(Reuters) - The National Football League has chosen Twitter as its exclusive global partner for streaming its Thursday night games during the 2016 regular season, the parties said on Tuesday, a deal that could help the social media site expand its user base.
Twitter Inc (TWTR.N) spokesman Brian Poliakoff declined to disclose the financial terms, or elaborate on how the games would be streamed. But technology news website Re/code, citing people familiar with the bidding process, reported that Twitter paid less than $10 million for the streaming rights.

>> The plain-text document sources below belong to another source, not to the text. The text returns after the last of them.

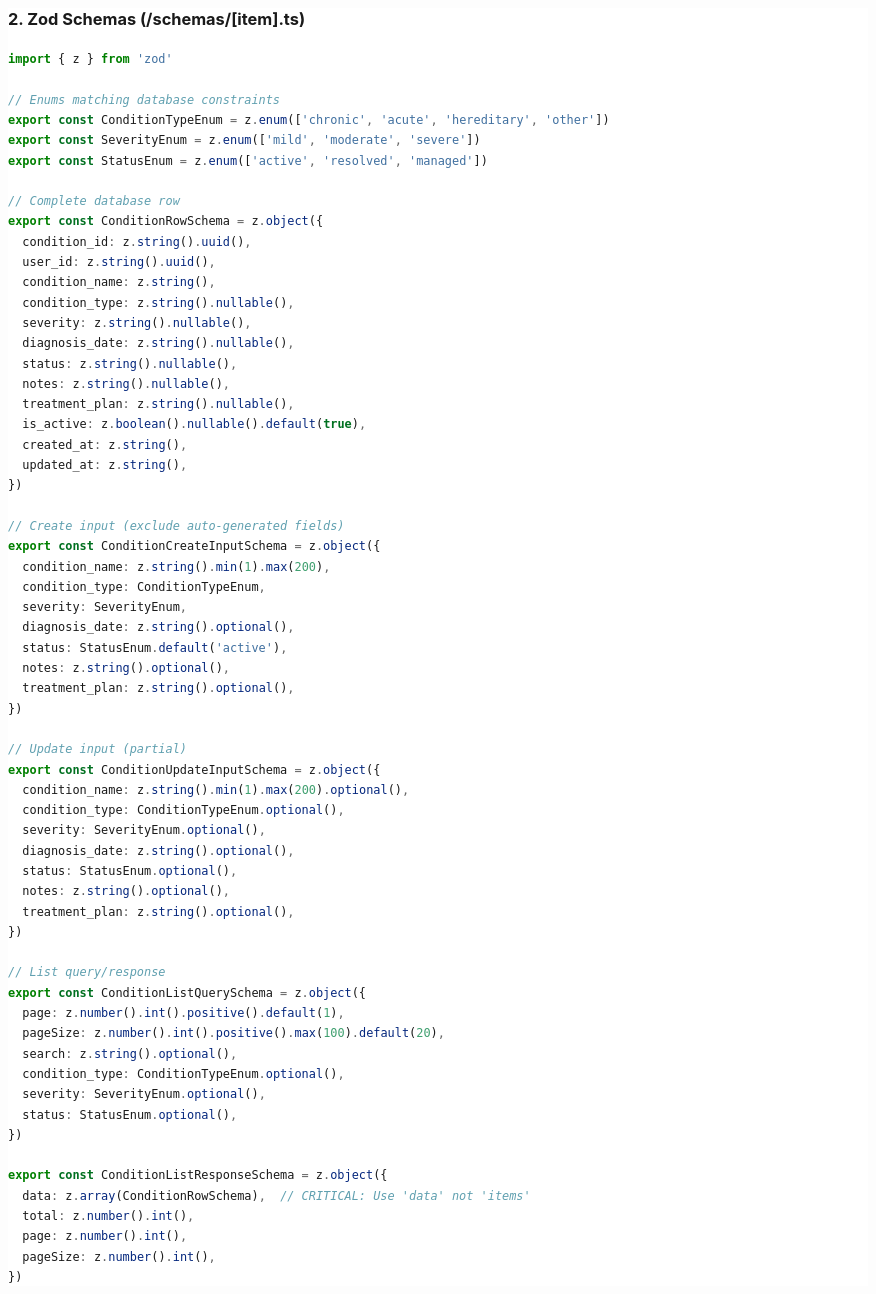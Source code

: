 ### 2. Zod Schemas (/schemas/[item].ts)
```typescript
import { z } from 'zod'

// Enums matching database constraints
export const ConditionTypeEnum = z.enum(['chronic', 'acute', 'hereditary', 'other'])
export const SeverityEnum = z.enum(['mild', 'moderate', 'severe'])
export const StatusEnum = z.enum(['active', 'resolved', 'managed'])

// Complete database row
export const ConditionRowSchema = z.object({
  condition_id: z.string().uuid(),
  user_id: z.string().uuid(),
  condition_name: z.string(),
  condition_type: z.string().nullable(),
  severity: z.string().nullable(),
  diagnosis_date: z.string().nullable(),
  status: z.string().nullable(),
  notes: z.string().nullable(),
  treatment_plan: z.string().nullable(),
  is_active: z.boolean().nullable().default(true),
  created_at: z.string(),
  updated_at: z.string(),
})

// Create input (exclude auto-generated fields)
export const ConditionCreateInputSchema = z.object({
  condition_name: z.string().min(1).max(200),
  condition_type: ConditionTypeEnum,
  severity: SeverityEnum,
  diagnosis_date: z.string().optional(),
  status: StatusEnum.default('active'),
  notes: z.string().optional(),
  treatment_plan: z.string().optional(),
})

// Update input (partial)
export const ConditionUpdateInputSchema = z.object({
  condition_name: z.string().min(1).max(200).optional(),
  condition_type: ConditionTypeEnum.optional(),
  severity: SeverityEnum.optional(),
  diagnosis_date: z.string().optional(),
  status: StatusEnum.optional(),
  notes: z.string().optional(),
  treatment_plan: z.string().optional(),
})

// List query/response
export const ConditionListQuerySchema = z.object({
  page: z.number().int().positive().default(1),
  pageSize: z.number().int().positive().max(100).default(20),
  search: z.string().optional(),
  condition_type: ConditionTypeEnum.optional(),
  severity: SeverityEnum.optional(),
  status: StatusEnum.optional(),
})

export const ConditionListResponseSchema = z.object({
  data: z.array(ConditionRowSchema),  // CRITICAL: Use 'data' not 'items'
  total: z.number().int(),
  page: z.number().int(),
  pageSize: z.number().int(),
})
```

The deal comes as sports fans are increasingly relying on the Internet to watch video at the expense of traditional cable and satellite connections. Livestreaming the games would give Twitter a new avenue to attract users as it tries to catch up with rival social networks like Facebook Inc (FB.O), which has over a billion users.

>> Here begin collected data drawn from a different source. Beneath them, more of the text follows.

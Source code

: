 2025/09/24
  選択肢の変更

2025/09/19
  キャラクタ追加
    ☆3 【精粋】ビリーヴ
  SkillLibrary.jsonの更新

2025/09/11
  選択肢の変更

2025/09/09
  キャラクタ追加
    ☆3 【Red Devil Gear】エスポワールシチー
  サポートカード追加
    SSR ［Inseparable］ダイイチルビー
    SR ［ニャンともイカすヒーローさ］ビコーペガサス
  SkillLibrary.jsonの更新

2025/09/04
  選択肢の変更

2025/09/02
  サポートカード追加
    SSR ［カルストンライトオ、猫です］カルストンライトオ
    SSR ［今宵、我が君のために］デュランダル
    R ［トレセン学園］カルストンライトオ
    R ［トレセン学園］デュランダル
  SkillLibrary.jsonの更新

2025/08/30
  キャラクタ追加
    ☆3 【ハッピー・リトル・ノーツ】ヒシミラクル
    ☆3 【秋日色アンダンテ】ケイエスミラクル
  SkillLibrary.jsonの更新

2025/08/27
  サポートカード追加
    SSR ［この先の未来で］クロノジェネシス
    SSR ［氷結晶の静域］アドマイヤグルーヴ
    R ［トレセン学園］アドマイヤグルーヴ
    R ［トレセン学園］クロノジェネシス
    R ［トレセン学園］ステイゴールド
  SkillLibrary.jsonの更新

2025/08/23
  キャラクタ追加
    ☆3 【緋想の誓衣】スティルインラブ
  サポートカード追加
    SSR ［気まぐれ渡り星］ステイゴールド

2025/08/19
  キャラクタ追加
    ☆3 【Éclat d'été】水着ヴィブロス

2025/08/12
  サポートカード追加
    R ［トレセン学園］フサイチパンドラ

The NFL partnership helps cement Twitter’s position as a destination for live video, said Tom Richardson, president of consulting firm Convergence Sports & Media.

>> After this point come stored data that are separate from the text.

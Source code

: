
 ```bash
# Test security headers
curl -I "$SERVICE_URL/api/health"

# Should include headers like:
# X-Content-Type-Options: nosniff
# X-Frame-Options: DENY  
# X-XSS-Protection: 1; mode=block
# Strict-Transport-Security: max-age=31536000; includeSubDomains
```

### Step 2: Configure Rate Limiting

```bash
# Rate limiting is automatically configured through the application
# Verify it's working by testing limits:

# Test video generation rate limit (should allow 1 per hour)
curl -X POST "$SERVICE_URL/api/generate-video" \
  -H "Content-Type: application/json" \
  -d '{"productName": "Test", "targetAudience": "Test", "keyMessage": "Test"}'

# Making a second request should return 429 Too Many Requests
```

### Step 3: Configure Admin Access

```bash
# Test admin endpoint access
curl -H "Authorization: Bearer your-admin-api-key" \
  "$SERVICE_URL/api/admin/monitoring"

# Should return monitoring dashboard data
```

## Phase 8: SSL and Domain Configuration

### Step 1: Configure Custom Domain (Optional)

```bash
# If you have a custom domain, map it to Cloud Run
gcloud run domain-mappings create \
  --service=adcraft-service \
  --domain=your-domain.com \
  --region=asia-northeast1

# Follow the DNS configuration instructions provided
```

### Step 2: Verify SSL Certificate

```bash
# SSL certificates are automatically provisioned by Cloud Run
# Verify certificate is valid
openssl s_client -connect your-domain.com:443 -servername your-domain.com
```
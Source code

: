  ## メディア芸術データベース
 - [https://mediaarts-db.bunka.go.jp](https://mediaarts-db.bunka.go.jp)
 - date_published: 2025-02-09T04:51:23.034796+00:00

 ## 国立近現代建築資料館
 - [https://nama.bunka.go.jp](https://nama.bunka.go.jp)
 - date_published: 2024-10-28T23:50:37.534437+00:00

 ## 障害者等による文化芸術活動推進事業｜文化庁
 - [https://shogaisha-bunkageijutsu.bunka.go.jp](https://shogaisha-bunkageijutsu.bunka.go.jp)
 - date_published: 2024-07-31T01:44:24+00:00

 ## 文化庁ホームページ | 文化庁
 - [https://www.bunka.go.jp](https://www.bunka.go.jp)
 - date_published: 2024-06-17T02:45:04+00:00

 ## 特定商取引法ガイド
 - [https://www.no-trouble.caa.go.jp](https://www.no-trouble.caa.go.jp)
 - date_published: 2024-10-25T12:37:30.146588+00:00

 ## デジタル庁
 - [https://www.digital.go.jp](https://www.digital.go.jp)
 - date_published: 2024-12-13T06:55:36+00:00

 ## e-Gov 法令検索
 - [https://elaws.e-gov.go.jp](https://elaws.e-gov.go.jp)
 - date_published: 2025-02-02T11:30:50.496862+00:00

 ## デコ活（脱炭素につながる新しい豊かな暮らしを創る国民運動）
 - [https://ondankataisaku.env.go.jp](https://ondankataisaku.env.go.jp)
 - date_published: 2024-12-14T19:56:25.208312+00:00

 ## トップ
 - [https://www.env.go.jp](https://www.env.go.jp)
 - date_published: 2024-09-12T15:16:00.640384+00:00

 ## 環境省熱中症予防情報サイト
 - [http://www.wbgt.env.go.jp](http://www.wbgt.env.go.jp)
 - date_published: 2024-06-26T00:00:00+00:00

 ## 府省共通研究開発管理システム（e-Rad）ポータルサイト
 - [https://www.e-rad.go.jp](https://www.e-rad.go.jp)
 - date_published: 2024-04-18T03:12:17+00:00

“I don’t think it’s going to cannibalize viewership at all,” CBS Sports Chair Sean McManus said. “I don’t see people turning off their televisions and watching the game on Twitter.”
“The fact that our national commercials are running on the Twitter feed is a big benefit,” he said.
An NBC spokesman declined to comment.
Twitter will livestream 10 games for free to the more than 800 million people who use its service, as well as non-registered users.
Twitter Chief Executive Jack Dorsey said users would be able to watch the games “right on Twitter.”
Under the deal, Twitter can sell local ads off the games, but national ads, which make up about 85 percent of the spots during the games, will be sold by CBS and NBC.
Twitter outbid a number of companies, including Verizon Communications Inc (VZ.N), Yahoo Inc YHOO.O and Amazon.com Inc (AMZN.O) to win the deal, according to Bloomberg, which first reported the news. Facebook Inc (FB.O) dropped out of the bidding last week, the report said.
Facebook, Yahoo, Verizon and Amazon did not respond to requests for comment.
Twitter’s stock hit an all-time low in February after the company said its user growth stalled for the first time since it went public in 2013.
As of Tuesday’s close of $17.05, the stock had fallen 26 percent this year.